Just as U.S. President Roosevelt signed Executive Order 6102 on April 5, 1933, requiring all Americans to surrender their gold, ordinary citizens are almost powerless against the might of the state.

Bitcoin's Advantages: Value Storage in the Digital Age

The security of Bitcoin does not rely on physical strength but is based on mathematical algorithms and distributed networks.

Destructive aircraft carriers, planes, missiles, submarines, tanks, and unmanned weapons are of no use in breaking hash algorithms. Satoshi Nakamoto had a clear understanding of this; he viewed the invention of Bitcoin as a means to win an important battle in the arms race and confidently believed that this invention would be invincible.

Bitcoin is gradually integrating into daily life through rewards and payments, driving broader demand for self-custody of coins.

Fold Holdings has launched a Bitcoin credit card based on the Visa network, supported by Stripe, allowing users to earn up to 3.5% Bitcoin cashback on every purchase.

Long Tail Market: The Future Landscape of Value Storage

According to strength classification, there is also a clear "long tail" phenomenon in the value storage and strategic reserve market.

This long tail market consists of a large number of small and medium-sized countries beyond the five permanent members, numerous enterprises, and an even larger number of individuals with some idle funds.

● According to long tail theory, when distribution costs, inventory costs, and search costs approach zero, demand spreads from "head blockbuster" to countless "tail niche" products. The future of commerce and culture lies not in the head representing "best-selling products" on the traditional demand curve, but in the long tail representing "niche products" that are often forgotten.

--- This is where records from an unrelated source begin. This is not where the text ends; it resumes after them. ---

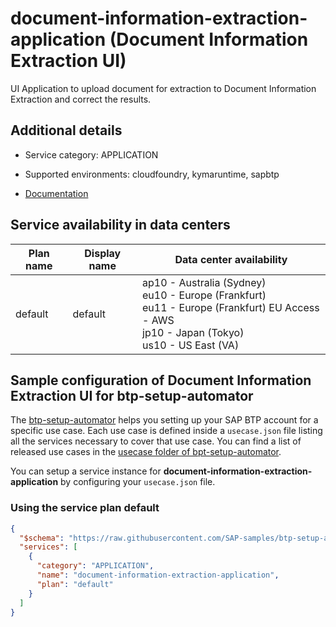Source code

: # document-information-extraction-application (Document Information Extraction UI)

UI Application to upload document for extraction to Document Information Extraction and correct the results.

## Additional details
- Service category: APPLICATION
- Supported environments: cloudfoundry, kymaruntime, sapbtp

- [Documentation](https://help.sap.com/viewer/product/DOCUMENT_INFORMATION_EXTRACTION)

## Service availability in data centers

| Plan name | Display name | Data center availability  |
|------|----------------|---------------------------|
|  default  |  default  | ap10 - Australia (Sydney)<br> eu10 - Europe (Frankfurt)<br> eu11 - Europe (Frankfurt) EU Access - AWS<br> jp10 - Japan (Tokyo)<br> us10 - US East (VA)  |

## Sample configuration of **Document Information Extraction UI** for btp-setup-automator

The [btp-setup-automator](https://github.com/SAP-samples/btp-setup-automator) helps you setting up your SAP BTP account for a specific use case. Each use case is defined inside a `usecase.json` file listing all the services necessary to cover that use case. You can find a list of released use cases in the [usecase folder of bpt-setup-automator](https://github.com/SAP-samples/btp-setup-automator/tree/main/usecases).

You can setup a service instance for **document-information-extraction-application** by configuring your `usecase.json` file.

### Using the service plan **default**

```json
{
  "$schema": "https://raw.githubusercontent.com/SAP-samples/btp-setup-automator/main/libs/btpsa-usecase.json",
  "services": [
    {
      "category": "APPLICATION",
      "name": "document-information-extraction-application",
      "plan": "default"
    }
  ]
}
```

In the value storage market, gold will retreat from the long tail market, primarily concentrating on the head market. The long tail market will gradually belong to BTC. According to long tail theory, the scale ratio between the head market and the long tail market may be evenly split—this is the so-called "fat tail" distribution.

Goldman's latest research estimates that gold currently accounts for about 6% of global investment portfolios, while Bitcoin accounts for only about 0.6%, which is roughly one-tenth of gold. Behind this data lies the application of long tail theory—the head market dominated by gold and the long tail market dominated by Bitcoin are jointly forming a complete picture of value storage.